**EXERCISE DETAILS:**
Look below for the line containing "I wanted the design of the"; write out that line and each one after it to the end, exactly, and nothing else.

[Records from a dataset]
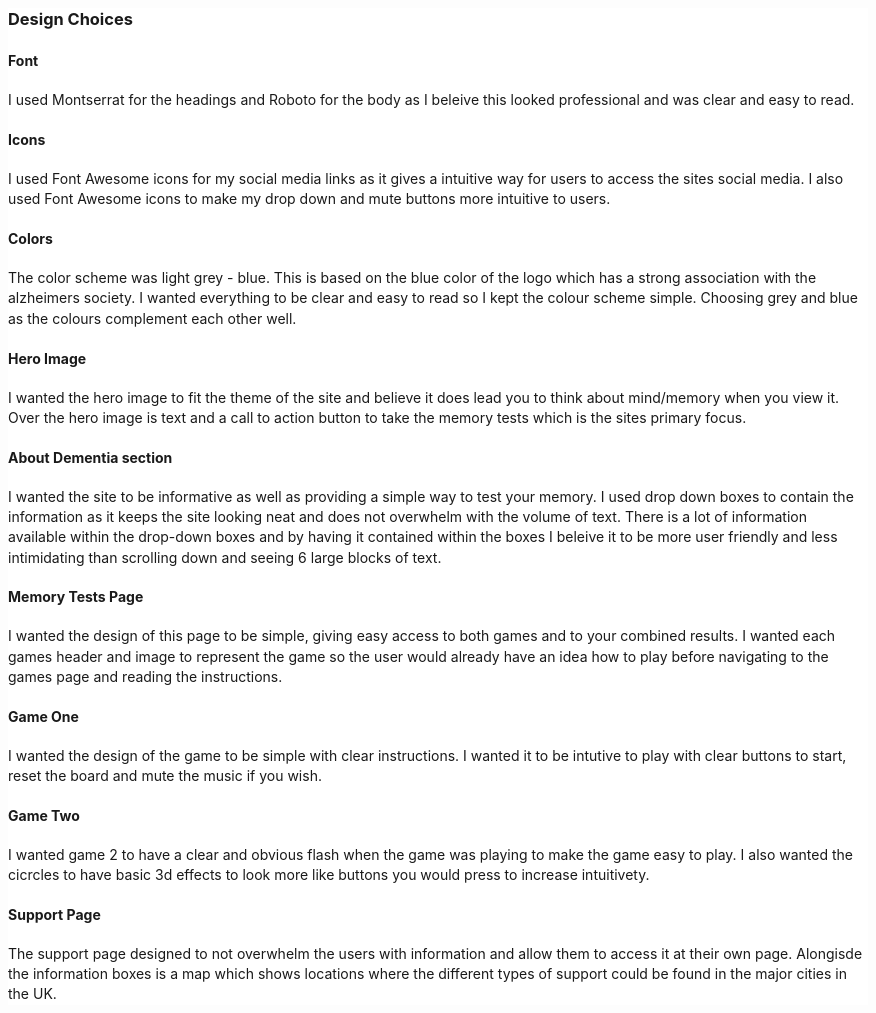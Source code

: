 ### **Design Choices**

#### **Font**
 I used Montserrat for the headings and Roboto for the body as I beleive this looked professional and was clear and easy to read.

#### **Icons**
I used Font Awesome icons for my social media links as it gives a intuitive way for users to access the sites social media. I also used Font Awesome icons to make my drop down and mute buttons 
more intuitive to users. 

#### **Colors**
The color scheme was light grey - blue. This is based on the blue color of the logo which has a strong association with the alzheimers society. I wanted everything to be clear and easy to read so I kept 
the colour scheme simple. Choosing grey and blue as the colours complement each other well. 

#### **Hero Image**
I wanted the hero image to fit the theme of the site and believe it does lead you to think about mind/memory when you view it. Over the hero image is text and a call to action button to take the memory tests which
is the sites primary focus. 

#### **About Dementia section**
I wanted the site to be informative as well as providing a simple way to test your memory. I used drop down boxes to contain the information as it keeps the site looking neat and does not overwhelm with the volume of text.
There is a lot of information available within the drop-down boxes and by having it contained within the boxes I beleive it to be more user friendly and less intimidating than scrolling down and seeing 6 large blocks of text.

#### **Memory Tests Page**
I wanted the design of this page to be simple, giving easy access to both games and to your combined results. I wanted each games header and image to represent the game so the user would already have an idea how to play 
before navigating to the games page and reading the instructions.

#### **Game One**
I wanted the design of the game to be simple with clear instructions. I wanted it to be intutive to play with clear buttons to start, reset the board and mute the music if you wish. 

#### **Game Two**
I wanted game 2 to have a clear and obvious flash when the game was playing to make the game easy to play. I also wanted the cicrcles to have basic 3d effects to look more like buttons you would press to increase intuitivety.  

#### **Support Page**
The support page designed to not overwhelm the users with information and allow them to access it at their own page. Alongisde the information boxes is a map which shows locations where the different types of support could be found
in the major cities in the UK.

**FINISHED EXERCISE:**
I wanted the design of the game to be simple with clear instructions. I wanted it to be intutive to play with clear buttons to start, reset the board and mute the music if you wish. 

#### **Game Two**
I wanted game 2 to have a clear and obvious flash when the game was playing to make the game easy to play. I also wanted the cicrcles to have basic 3d effects to look more like buttons you would press to increase intuitivety.  

#### **Support Page**
The support page designed to not overwhelm the users with information and allow them to access it at their own page. Alongisde the information boxes is a map which shows locations where the different types of support could be found
in the major cities in the UK.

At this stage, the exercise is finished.